**Task prompt**:
Bring together all lines from the listing below that contain the string "there".

**Data for this exercise**:

►

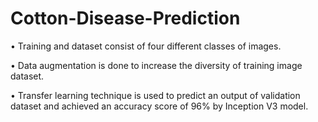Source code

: # Cotton-Disease-Prediction

•	Training and dataset consist of four different classes of images.

•	Data augmentation is done to increase the diversity of training image dataset.

•	Transfer learning technique is used to predict an output of validation dataset and achieved an 
  accuracy score of 96% by Inception V3 model.
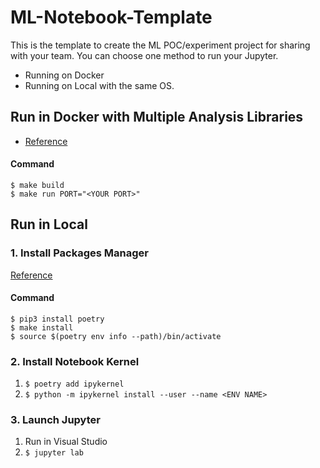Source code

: # ML-Notebook-Template
This is the template to create the ML POC/experiment project for sharing with your team.
You can choose one method to run your Jupyter.

- Running on Docker
- Running on Local with the same OS.

## Run in Docker with Multiple Analysis Libraries
- [Reference](https://github.com/jupyter/docker-stacks/tree/main/scipy-notebook)  

#### Command
``$ make build``  
``$ make run PORT="<YOUR PORT>"``

## Run in Local

### 1. Install Packages Manager
[Reference](https://blog.kyomind.tw/python-poetry/#Poetry-%E6%98%AF%E4%BB%80%E9%BA%BC%EF%BC%9F)  
#### Command
``$ pip3 install poetry``  
``$ make install``  
``$ source $(poetry env info --path)/bin/activate``  

### 2. Install Notebook Kernel
1. ``$ poetry add ipykernel``
2. ``$ python -m ipykernel install --user --name <ENV NAME>``

### 3. Launch Jupyter
1. Run in Visual Studio
2. ``$ jupyter lab``  
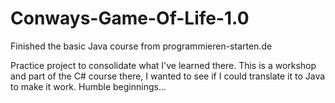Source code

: # Conways-Game-Of-Life-1.0
Finished the basic Java course from programmieren-starten.de

Practice project to consolidate what I've learned there. This is a workshop and part of the C# course
there, I wanted to see if I could translate it to Java to make it work. Humble beginnings...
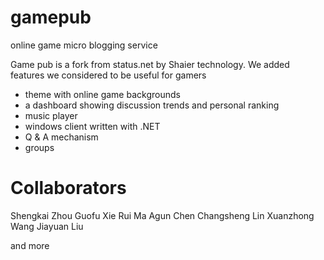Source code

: gamepub
=======

online game micro blogging service

Game pub is a fork from status.net by Shaier technology.
We added features we considered to be useful for gamers
- theme with online game backgrounds
- a dashboard showing discussion trends and personal ranking
- music player
- windows client written with .NET
- Q & A mechanism
- groups


Collaborators
========

Shengkai Zhou
Guofu Xie
Rui Ma
Agun Chen
Changsheng Lin
Xuanzhong Wang
Jiayuan Liu

and more
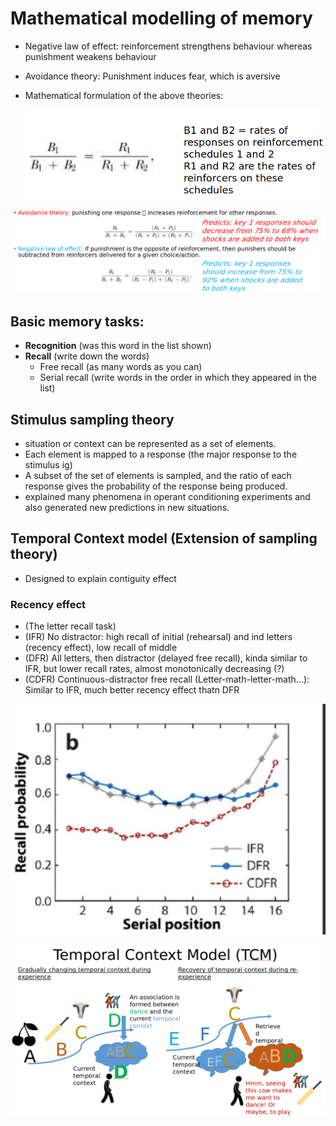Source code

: # Mathematical modelling of memory

- Negative law of effect: reinforcement strengthens behaviour whereas punishment weakens behaviour

- Avoidance theory: Punishment induces fear, which is aversive

- Mathematical formulation of the above theories:

  ![image-20221016120712728](./images/image-20221016120712728.png)

![image-20221016120718490](./images/image-20221016120718490.png)



## Basic memory tasks:

- **Recognition** (was this word in the list shown)
- **Recall** (write down the words)
  - Free recall (as many words as you can)
  - Serial recall (write words in the order in which they appeared in the list)



## Stimulus sampling theory

- situation or context can be represented as a set of elements.
- Each element is mapped to a response (the major response to the stimulus ig)
- A subset of the set of elements is sampled, and the ratio of each response gives the probability of the response being produced.
- explained many phenomena in operant conditioning experiments and also generated new predictions in new situations.



## Temporal Context model (Extension of sampling theory)

- Designed to explain contiguity effect

### Recency effect

- (The letter recall task)
- (IFR) No distractor: high recall of initial (rehearsal) and ind letters (recency effect), low recall of middle 
- (DFR) All letters, then distractor (delayed free recall), kinda similar to IFR, but lower recall rates, almost monotonically decreasing (?)
- (CDFR) Continuous-distractor free recall (Letter-math-letter-math...): Similar to IFR, much better recency effect thatn DFR

![image-20221016163953598](./images/image-20221016163953598.png)



![image-20221016164020786](./images/image-20221016164020786.png)

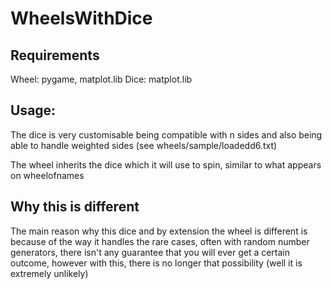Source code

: # WheelsWithDice

## Requirements

Wheel: pygame, matplot.lib
Dice: matplot.lib

## Usage:

The dice is very customisable being compatible with n sides and also being able to handle weighted sides (see wheels/sample/loadedd6.txt)

The wheel inherits the dice which it will use to spin, similar to what appears on wheelofnames

## Why this is different

The main reason why this dice and by extension the wheel is different is because of the way it handles the rare cases, often with random number generators, there isn't any guarantee that you will ever get a certain outcome, however with this, there is no longer that possibility (well it is extremely unlikely)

◄

**Answer to the problem**:
Practice project to consolidate what I've learned there. This is a workshop and part of the C# course
there, I wanted to see if I could translate it to Java to make it work. Humble beginnings...
The main reason why this dice and by extension the wheel is different is because of the way it handles the rare cases, often with random number generators, there isn't any guarantee that you will ever get a certain outcome, however with this, there is no longer that possibility (well it is extremely unlikely)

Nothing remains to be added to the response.